THE LUNDA STOVE came about in an attempt to improve the wood stove in general and to create a stove that could be built on-site and that also would improve both combustion and heating efficiency. It took a year to plan and build this stove. The result was very good. It is perhaps one of the world's best wood stoves with very high efficiency and the smoke is invisible and odorless when fired properly, except for a short time when ignited, which indicates very low emissions.
The Lunda Stove has a concrete frame. But so that it would not be too heavy, many tests were done with lightweight concrete mixtures that were subjected to fire tests. Once the concrete mixture was determined, molds were built to cast the outer casing in a single piece. This was done so that the stove would be completely smoke-tight. The interior is a rather complicated network of walls and ceilings that allows supply air to be taken in from the outside through a hole in the floor and which can then be taken directly into the combustion chamber floor or redirected so that it instead enters from the combustion chamber roof. The stove was designed to allow for reverse combustion when the supply air to the combustion chamber is taken from above and the flue gases pass out through the bottom of the combustion chamber and then pass on its outside and up to the convectors.
The combustion chamber is very well insulated to provide a high efficiency by allowing high combustion temperature. The principle of the stove is to first burn all gases as well as possible, and only when they have burned, take out the heat in the remaining flue gases. Most stoves are built so that the heat radiation from the hearth itself will contribute to the heating in the room. With this principle, you get worse combustion because there are heat losses in the combustion chamber and lower combustion temperatures.
The convectors consist of five tubes in each convector and which according to the manufacturer must be able to emit 5 kW. It is not likely that such an output will be achieved, but they have worked very well. They lower the temperature of the flue gases significantly, and with efficient firing, outgoing flue gas temperatures directly after the convectors are 90-160 degrees, which testifies to strong cooling of the flue gases in the combustion chamber can amount to 1000 degrees. The convectors have 4 fans of 200 mm diameter behind them and this makes a good contribution to both heat output and heat dissipation to the room. The fans are of the type found for cooling computers because they are the quietest and most energy-efficient fans that are possible to get hold of.
The stove acts as a heat store and the concrete is still warm up to 24 hours after firing. It gives a good heat distribution to the room. Otherwise, the basic idea with this stove is to spread the heat in the room where a large mass and a lot of wood should act as the actual heat layer. The room of 50 m2 keeps the temperature well throughout the night, even during the coldest winter nights.
The door on the stove was improved during the first winter. It turned out that it went sooted with each firing and that meant both poor visibility and a lot of cleaning work. The door was improved and has now become self-cleaning. This means that if soot occurs during firing, e.g. when firewood lies against the glass, the soot burns up in the latter part of the combustion phase. The door glass never needs to be cleaned of soot. It occurs after a while accumulating fly ash on the inside of the glass, but it is very easy to wipe off with a damp cloth.

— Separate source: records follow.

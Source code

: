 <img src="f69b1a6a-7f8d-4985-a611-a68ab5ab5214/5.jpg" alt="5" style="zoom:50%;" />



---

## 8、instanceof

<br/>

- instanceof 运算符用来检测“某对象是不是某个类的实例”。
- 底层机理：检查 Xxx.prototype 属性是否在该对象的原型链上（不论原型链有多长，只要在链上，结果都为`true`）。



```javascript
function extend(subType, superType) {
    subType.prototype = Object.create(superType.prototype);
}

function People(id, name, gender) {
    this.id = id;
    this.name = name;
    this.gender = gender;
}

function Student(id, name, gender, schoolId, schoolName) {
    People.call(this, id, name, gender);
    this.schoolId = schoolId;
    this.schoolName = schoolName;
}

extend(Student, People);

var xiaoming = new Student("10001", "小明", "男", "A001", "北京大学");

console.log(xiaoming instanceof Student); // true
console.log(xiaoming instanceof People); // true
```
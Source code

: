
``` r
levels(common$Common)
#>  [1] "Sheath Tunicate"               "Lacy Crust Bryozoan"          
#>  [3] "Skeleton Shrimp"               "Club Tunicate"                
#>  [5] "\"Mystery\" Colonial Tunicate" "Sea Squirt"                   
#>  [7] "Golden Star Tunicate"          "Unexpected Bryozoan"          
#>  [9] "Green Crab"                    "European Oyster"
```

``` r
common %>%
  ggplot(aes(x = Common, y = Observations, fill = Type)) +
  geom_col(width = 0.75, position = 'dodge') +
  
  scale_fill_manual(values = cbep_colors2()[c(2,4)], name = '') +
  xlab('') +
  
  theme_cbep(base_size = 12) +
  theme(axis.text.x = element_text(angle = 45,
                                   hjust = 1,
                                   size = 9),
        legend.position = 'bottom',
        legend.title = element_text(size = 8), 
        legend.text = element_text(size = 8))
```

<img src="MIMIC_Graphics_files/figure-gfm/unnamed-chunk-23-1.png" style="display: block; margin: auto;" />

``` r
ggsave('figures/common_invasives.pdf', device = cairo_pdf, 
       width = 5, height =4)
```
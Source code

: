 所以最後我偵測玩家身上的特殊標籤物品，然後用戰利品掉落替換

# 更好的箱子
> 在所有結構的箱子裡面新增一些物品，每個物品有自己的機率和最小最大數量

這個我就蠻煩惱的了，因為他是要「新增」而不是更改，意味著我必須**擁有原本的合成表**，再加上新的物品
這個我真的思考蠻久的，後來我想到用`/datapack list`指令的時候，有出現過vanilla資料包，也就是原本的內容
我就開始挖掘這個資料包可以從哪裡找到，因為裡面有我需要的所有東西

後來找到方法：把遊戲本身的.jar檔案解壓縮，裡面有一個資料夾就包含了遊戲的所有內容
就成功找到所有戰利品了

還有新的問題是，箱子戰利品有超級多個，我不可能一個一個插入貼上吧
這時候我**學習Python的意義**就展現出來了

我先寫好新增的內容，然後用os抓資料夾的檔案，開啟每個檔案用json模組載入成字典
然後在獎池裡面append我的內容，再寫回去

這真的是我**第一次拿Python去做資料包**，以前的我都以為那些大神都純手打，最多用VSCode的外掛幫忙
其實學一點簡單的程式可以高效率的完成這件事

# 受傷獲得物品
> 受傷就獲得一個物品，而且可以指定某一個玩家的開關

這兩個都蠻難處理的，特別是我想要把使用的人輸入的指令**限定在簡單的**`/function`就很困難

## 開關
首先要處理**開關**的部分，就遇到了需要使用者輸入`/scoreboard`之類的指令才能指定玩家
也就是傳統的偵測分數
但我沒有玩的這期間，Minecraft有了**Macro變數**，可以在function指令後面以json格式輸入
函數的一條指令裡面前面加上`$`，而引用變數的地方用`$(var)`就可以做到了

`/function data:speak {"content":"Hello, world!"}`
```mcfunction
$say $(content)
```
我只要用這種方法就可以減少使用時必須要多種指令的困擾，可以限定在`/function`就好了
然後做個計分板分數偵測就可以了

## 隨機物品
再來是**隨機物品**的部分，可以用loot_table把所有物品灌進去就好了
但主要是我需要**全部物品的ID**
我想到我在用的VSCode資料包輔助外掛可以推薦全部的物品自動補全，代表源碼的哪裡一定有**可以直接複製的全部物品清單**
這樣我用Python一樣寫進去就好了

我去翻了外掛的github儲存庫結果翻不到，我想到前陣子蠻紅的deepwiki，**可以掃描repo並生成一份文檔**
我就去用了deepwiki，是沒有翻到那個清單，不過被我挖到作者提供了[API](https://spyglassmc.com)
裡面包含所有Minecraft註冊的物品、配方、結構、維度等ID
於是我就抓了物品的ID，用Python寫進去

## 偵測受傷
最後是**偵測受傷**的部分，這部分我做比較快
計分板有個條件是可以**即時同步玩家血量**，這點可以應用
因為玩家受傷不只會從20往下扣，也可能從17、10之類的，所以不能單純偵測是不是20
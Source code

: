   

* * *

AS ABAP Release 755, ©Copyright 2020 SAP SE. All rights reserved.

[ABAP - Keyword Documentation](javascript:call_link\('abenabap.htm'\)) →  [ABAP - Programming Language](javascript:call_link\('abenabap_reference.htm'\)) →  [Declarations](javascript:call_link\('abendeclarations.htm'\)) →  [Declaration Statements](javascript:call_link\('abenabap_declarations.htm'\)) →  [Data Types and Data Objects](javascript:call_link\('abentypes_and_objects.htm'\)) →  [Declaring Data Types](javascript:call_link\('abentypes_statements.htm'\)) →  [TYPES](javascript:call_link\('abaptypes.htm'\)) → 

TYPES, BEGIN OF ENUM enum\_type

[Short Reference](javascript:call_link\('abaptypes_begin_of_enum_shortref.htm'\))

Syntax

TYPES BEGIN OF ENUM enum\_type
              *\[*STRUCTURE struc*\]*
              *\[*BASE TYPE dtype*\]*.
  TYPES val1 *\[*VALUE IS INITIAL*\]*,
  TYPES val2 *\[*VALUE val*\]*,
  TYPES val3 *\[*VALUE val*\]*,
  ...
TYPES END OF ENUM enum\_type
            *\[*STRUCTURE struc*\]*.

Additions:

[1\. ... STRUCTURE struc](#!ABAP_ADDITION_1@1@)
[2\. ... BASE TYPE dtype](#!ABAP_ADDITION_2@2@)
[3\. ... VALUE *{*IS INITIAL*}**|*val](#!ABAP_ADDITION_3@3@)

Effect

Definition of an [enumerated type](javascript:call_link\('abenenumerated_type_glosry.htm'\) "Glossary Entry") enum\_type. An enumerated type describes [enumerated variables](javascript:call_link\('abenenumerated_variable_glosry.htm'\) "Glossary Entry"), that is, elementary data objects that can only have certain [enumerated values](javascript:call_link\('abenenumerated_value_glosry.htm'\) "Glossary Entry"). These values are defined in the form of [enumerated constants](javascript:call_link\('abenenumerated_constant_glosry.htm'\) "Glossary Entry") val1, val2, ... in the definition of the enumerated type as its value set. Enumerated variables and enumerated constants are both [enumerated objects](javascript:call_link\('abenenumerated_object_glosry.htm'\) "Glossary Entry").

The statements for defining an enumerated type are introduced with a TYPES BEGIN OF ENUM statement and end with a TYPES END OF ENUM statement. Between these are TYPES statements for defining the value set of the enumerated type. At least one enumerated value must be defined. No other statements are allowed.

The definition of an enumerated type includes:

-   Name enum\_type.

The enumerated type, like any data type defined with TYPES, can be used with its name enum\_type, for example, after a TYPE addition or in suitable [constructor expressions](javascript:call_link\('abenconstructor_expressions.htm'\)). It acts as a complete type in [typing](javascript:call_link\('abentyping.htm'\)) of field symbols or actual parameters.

The air intake is made from the bottom of the stove where a pipe is pulled through the floor of the room and opens out under the house. Taking the air from outside and having a damper for the intake means that you get complete control of the supply air. It also does not affect the house's ventilation system. Stoves that take the air out of the room always have problems with losses of heated air that pass out through the stove. The biggest problem, however, is that it is difficult to control the movement. If the house is tight, you need to either open windows or install a special valve to allow free airflow to the stove. If you have a sensor-controlled ventilation system, it can be negatively affected by the increased draft caused by the stove. The first test year with Kamin Lunda has proven the importance of taking the supply air from outside. It is always just as easy to light and fire in the stove once you have learned how to set the three dampers that the stove is equipped with.
The stove has also been built for functional aesthetics. By placing it in a corner, it is both central and still out of the way. Its shape is pentagonal to fit into the corner and the concrete surface is lasered with silicate paint that makes it both dense and beautiful.
The chimney is an insulated double mantled tube. The efficiency of the construction means that there is no need for chimney sweeping to remove the soot. It is a self-cleaning construction. No soot in the chimney! Only some ashes collected in the upper part of the stove have to be removed, and that is easily done once a year.) Of course, ashes are removed from the ash container and the burning chamber regularly.
The wood consumption at Station Lunda is 2-3 m3 per year. Wood heat is the only heat source.
Stove Lunda is one of the world's most efficient wood stoves. Far from the mediocre steel stoves sold in department stores and only a handful of stoves in the world can possibly be placed alongside The Lunda Stove.
Station Lunda has shown that wood stoves also can be improved.